I’m referring of course to the continually breaking news about a blockchain of sexual harassments leading to sensational firings at FOX, CBS, PBS and now at my former workplace or playground–NBC.

Yes I admit I was maybe too courteous toward a fellow female executive when I was once in a power position at 30 Rock.  It resulted in an embarrassing complaint, but thank heaven in those sexually carefree days back in the 80’s, it fortunately stayed swept under the rug at NBC.   Until now.

In the words of Matt Lauer and a stream of seamy others, I too regret any pain I might have caused.  The phrase has almost become a cliché.

At the time it wasn’t Matt Lauer but Tom Brokaw who was the face of the “Today” show while I was vice president, assistant to the president of NBC, then TV wunderkind Fred Silverman.  Those were heady days up in my palatial suite of offices on the rarified sixth floor at 30 Rock overlooking the ice skating rink and Christmas trees at Rockefeller Center.

In those carefree days, we thought we could do no wrong.  Occasionally I’d go out for a liquid lunch with my corporate buddies, a ribald group from network sales.  We’d celebrate anything  . . .  we’d toast to Tuesday or to the miniseries that got good ratings or to landing yet another sponsor for Saturday Night Live.  Anything was worth a toast.

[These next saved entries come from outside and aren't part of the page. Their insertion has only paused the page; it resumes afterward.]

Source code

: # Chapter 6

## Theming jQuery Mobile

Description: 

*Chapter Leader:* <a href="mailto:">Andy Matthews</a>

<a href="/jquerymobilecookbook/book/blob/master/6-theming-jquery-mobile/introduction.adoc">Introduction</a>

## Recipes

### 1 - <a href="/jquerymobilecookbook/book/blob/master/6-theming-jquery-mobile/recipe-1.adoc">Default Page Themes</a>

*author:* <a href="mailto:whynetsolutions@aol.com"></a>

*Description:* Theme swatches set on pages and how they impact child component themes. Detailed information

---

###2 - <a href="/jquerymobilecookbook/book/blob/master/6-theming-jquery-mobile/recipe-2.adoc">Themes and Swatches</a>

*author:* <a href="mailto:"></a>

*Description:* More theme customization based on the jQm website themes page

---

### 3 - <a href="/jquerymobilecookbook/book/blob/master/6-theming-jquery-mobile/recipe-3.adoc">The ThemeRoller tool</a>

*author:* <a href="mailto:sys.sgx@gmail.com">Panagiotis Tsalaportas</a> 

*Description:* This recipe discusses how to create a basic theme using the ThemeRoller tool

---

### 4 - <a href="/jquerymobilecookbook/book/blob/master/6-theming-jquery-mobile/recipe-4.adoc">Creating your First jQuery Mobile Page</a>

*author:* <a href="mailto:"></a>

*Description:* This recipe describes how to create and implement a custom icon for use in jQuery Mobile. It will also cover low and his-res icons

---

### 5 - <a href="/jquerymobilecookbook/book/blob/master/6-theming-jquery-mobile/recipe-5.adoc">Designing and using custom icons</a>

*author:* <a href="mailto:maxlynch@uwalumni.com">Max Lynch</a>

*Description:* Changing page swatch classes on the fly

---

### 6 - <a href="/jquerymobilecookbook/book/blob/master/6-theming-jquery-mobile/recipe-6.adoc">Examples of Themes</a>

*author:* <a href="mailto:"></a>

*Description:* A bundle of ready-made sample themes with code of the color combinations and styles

It was a fun time when only three major networks ruled the airwaves, and were raking it in.  We were a band of Robin Hood thieves robbing from the rich and keeping the loot for ourselves.  My sales buddies were cool guys–a chain smoking, loud-talking, hard-drinking bunch . . . stalwart advertising bowmen with a raucous sense of humor that got louder with each Martini.  We shared dirty jokes and lewd gossip about goings on at 30 Rock, about the coke snorting in the bathrooms and male executives cavorting with their female secretaries, excuse me, assistants. Yes, every top executive had one.  It was male heaven, a vastly different cultural time when inter-office sexual activity was considered just “fooling around,” not despised like it is today.

One day a women executive asked if she could tag along and join our wild bunch for lunch.

While she was with us, I and my fellow male executives cleaned up our act.  We spoke softly, drank less and smiled pleasantly.  And, of course, we refrained from telling our usual smutty jokes and raunchy stories of sexy encounters at the office.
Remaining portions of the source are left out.